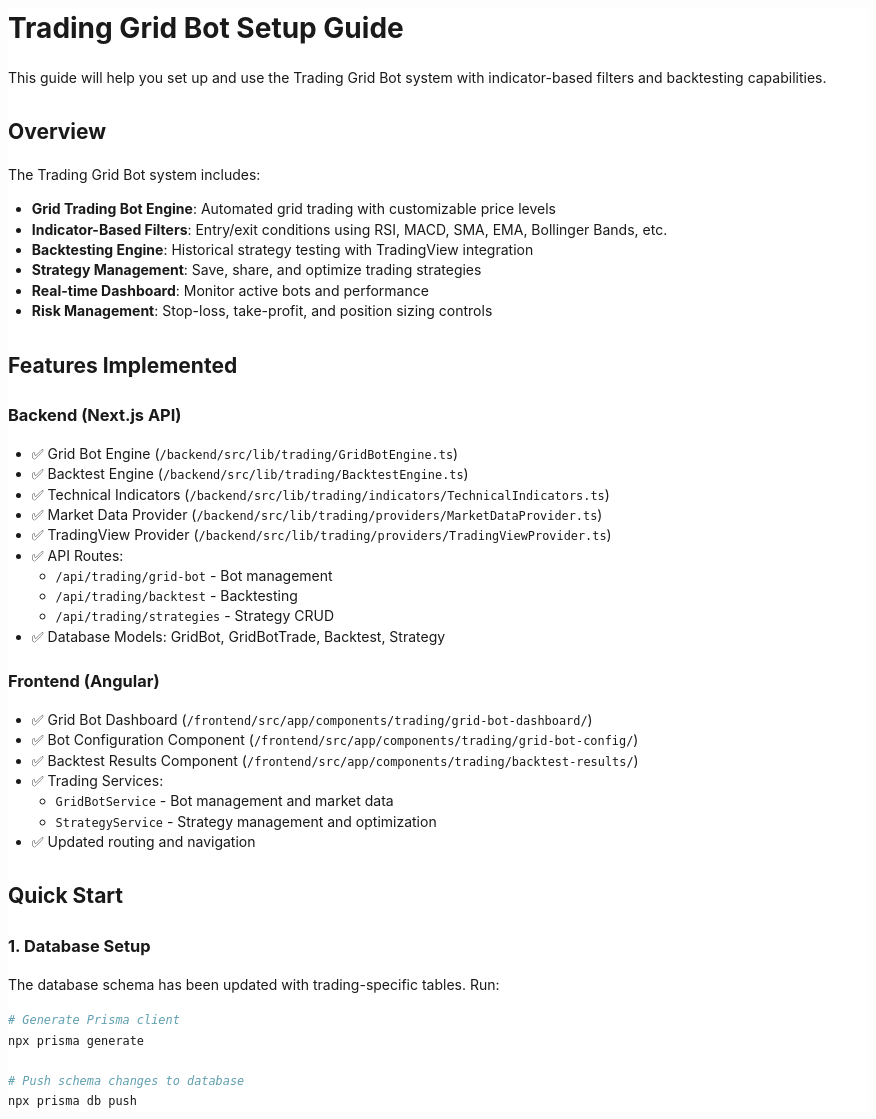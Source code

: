 # Trading Grid Bot Setup Guide

This guide will help you set up and use the Trading Grid Bot system with indicator-based filters and backtesting capabilities.

## Overview

The Trading Grid Bot system includes:

- **Grid Trading Bot Engine**: Automated grid trading with customizable price levels
- **Indicator-Based Filters**: Entry/exit conditions using RSI, MACD, SMA, EMA, Bollinger Bands, etc.
- **Backtesting Engine**: Historical strategy testing with TradingView integration
- **Strategy Management**: Save, share, and optimize trading strategies
- **Real-time Dashboard**: Monitor active bots and performance
- **Risk Management**: Stop-loss, take-profit, and position sizing controls

## Features Implemented

### Backend (Next.js API)
- ✅ Grid Bot Engine (`/backend/src/lib/trading/GridBotEngine.ts`)
- ✅ Backtest Engine (`/backend/src/lib/trading/BacktestEngine.ts`)
- ✅ Technical Indicators (`/backend/src/lib/trading/indicators/TechnicalIndicators.ts`)
- ✅ Market Data Provider (`/backend/src/lib/trading/providers/MarketDataProvider.ts`)
- ✅ TradingView Provider (`/backend/src/lib/trading/providers/TradingViewProvider.ts`)
- ✅ API Routes:
  - `/api/trading/grid-bot` - Bot management
  - `/api/trading/backtest` - Backtesting
  - `/api/trading/strategies` - Strategy CRUD
- ✅ Database Models: GridBot, GridBotTrade, Backtest, Strategy

### Frontend (Angular)
- ✅ Grid Bot Dashboard (`/frontend/src/app/components/trading/grid-bot-dashboard/`)
- ✅ Bot Configuration Component (`/frontend/src/app/components/trading/grid-bot-config/`)
- ✅ Backtest Results Component (`/frontend/src/app/components/trading/backtest-results/`)
- ✅ Trading Services:
  - `GridBotService` - Bot management and market data
  - `StrategyService` - Strategy management and optimization
- ✅ Updated routing and navigation

## Quick Start

### 1. Database Setup
The database schema has been updated with trading-specific tables. Run:

```bash
# Generate Prisma client
npx prisma generate

# Push schema changes to database
npx prisma db push
```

- Work task -
Starting with the first line of the data, transcribe every line exactly through the one containing "### Backend (Next.js API)". No pictures go in.

- Output -
Source code

: # Trading Grid Bot Setup Guide

This guide will help you set up and use the Trading Grid Bot system with indicator-based filters and backtesting capabilities.

## Overview

The Trading Grid Bot system includes:

- **Grid Trading Bot Engine**: Automated grid trading with customizable price levels
- **Indicator-Based Filters**: Entry/exit conditions using RSI, MACD, SMA, EMA, Bollinger Bands, etc.
- **Backtesting Engine**: Historical strategy testing with TradingView integration
- **Strategy Management**: Save, share, and optimize trading strategies
- **Real-time Dashboard**: Monitor active bots and performance
- **Risk Management**: Stop-loss, take-profit, and position sizing controls

## Features Implemented

### Backend (Next.js API)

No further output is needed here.